(Recorded data)
* * * * * * *
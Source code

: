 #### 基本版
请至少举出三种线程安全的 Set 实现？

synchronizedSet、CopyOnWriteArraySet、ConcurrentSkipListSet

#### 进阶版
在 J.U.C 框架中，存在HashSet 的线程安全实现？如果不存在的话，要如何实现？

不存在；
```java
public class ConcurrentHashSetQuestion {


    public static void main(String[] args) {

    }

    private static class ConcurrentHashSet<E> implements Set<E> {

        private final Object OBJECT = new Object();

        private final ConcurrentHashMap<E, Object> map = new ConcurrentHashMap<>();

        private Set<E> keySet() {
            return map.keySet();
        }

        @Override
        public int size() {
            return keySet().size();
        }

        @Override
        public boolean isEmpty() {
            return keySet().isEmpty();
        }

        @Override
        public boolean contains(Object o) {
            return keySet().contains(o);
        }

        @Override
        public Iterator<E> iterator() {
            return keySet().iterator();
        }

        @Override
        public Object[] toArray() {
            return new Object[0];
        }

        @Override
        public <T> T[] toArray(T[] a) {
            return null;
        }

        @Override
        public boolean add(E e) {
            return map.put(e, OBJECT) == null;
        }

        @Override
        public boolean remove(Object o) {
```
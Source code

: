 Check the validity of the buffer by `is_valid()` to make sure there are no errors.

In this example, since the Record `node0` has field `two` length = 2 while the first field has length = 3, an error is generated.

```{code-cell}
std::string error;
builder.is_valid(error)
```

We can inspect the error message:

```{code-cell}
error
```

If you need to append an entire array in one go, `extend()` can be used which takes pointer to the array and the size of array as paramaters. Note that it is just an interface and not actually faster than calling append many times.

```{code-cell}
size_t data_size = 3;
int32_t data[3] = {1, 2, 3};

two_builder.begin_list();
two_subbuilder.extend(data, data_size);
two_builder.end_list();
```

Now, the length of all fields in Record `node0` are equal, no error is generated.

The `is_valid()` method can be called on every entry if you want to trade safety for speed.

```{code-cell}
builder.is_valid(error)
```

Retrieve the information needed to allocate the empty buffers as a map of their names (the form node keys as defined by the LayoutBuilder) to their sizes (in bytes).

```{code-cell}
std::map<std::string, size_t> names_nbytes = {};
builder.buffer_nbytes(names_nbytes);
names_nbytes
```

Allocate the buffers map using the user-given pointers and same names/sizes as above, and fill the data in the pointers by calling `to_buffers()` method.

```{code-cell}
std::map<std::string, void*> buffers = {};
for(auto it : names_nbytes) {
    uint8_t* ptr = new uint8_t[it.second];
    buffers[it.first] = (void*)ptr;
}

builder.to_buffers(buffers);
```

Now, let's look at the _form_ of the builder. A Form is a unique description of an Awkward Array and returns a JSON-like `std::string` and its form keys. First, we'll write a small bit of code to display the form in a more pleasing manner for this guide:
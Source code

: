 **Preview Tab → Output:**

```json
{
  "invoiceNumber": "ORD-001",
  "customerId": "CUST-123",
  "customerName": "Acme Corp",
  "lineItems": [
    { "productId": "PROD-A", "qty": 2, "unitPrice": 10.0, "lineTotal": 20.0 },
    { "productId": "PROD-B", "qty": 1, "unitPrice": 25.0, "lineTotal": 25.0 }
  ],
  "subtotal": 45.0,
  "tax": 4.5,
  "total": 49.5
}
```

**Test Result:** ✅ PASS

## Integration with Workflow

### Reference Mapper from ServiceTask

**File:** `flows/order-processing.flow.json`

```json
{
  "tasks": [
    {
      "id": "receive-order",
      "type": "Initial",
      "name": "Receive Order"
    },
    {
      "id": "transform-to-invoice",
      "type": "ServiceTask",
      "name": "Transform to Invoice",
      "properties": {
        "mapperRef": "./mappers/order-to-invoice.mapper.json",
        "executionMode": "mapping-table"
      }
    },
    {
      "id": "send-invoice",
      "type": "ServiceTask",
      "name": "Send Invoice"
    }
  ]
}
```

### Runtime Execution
* * * * * * *
▶ [Task directions]: Copy down every record, keeping each one exact.

▶ [Answer space]:
Source code

: #### 基本版
请至少举出三种线程安全的 Set 实现？

synchronizedSet、CopyOnWriteArraySet、ConcurrentSkipListSet

#### 进阶版
在 J.U.C 框架中，存在HashSet 的线程安全实现？如果不存在的话，要如何实现？

不存在；
```java
public class ConcurrentHashSetQuestion {


    public static void main(String[] args) {

    }

    private static class ConcurrentHashSet<E> implements Set<E> {

        private final Object OBJECT = new Object();

        private final ConcurrentHashMap<E, Object> map = new ConcurrentHashMap<>();

        private Set<E> keySet() {
            return map.keySet();
        }

        @Override
        public int size() {
            return keySet().size();
        }

        @Override
        public boolean isEmpty() {
            return keySet().isEmpty();
        }

        @Override
        public boolean contains(Object o) {
            return keySet().contains(o);
        }

        @Override
        public Iterator<E> iterator() {
            return keySet().iterator();
        }

        @Override
        public Object[] toArray() {
            return new Object[0];
        }

        @Override
        public <T> T[] toArray(T[] a) {
            return null;
        }

        @Override
        public boolean add(E e) {
            return map.put(e, OBJECT) == null;
        }

        @Override
        public boolean remove(Object o) {
```
Source code

: Check the validity of the buffer by `is_valid()` to make sure there are no errors.

In this example, since the Record `node0` has field `two` length = 2 while the first field has length = 3, an error is generated.

```{code-cell}
std::string error;
builder.is_valid(error)
```

We can inspect the error message:

```{code-cell}
error
```

If you need to append an entire array in one go, `extend()` can be used which takes pointer to the array and the size of array as paramaters. Note that it is just an interface and not actually faster than calling append many times.

```{code-cell}
size_t data_size = 3;
int32_t data[3] = {1, 2, 3};

two_builder.begin_list();
two_subbuilder.extend(data, data_size);
two_builder.end_list();
```

Now, the length of all fields in Record `node0` are equal, no error is generated.

The `is_valid()` method can be called on every entry if you want to trade safety for speed.

```{code-cell}
builder.is_valid(error)
```

Retrieve the information needed to allocate the empty buffers as a map of their names (the form node keys as defined by the LayoutBuilder) to their sizes (in bytes).

```{code-cell}
std::map<std::string, size_t> names_nbytes = {};
builder.buffer_nbytes(names_nbytes);
names_nbytes
```

Allocate the buffers map using the user-given pointers and same names/sizes as above, and fill the data in the pointers by calling `to_buffers()` method.

```{code-cell}
std::map<std::string, void*> buffers = {};
for(auto it : names_nbytes) {
    uint8_t* ptr = new uint8_t[it.second];
    buffers[it.first] = (void*)ptr;
}

builder.to_buffers(buffers);
```

Now, let's look at the _form_ of the builder. A Form is a unique description of an Awkward Array and returns a JSON-like `std::string` and its form keys. First, we'll write a small bit of code to display the form in a more pleasing manner for this guide:
Source code

: **Preview Tab → Output:**

```json
{
  "invoiceNumber": "ORD-001",
  "customerId": "CUST-123",
  "customerName": "Acme Corp",
  "lineItems": [
    { "productId": "PROD-A", "qty": 2, "unitPrice": 10.0, "lineTotal": 20.0 },
    { "productId": "PROD-B", "qty": 1, "unitPrice": 25.0, "lineTotal": 25.0 }
  ],
  "subtotal": 45.0,
  "tax": 4.5,
  "total": 49.5
}
```

**Test Result:** ✅ PASS

## Integration with Workflow

### Reference Mapper from ServiceTask

**File:** `flows/order-processing.flow.json`

```json
{
  "tasks": [
    {
      "id": "receive-order",
      "type": "Initial",
      "name": "Receive Order"
    },
    {
      "id": "transform-to-invoice",
      "type": "ServiceTask",
      "name": "Transform to Invoice",
      "properties": {
        "mapperRef": "./mappers/order-to-invoice.mapper.json",
        "executionMode": "mapping-table"
      }
    },
    {
      "id": "send-invoice",
      "type": "ServiceTask",
      "name": "Send Invoice"
    }
  ]
}
```

### Runtime Execution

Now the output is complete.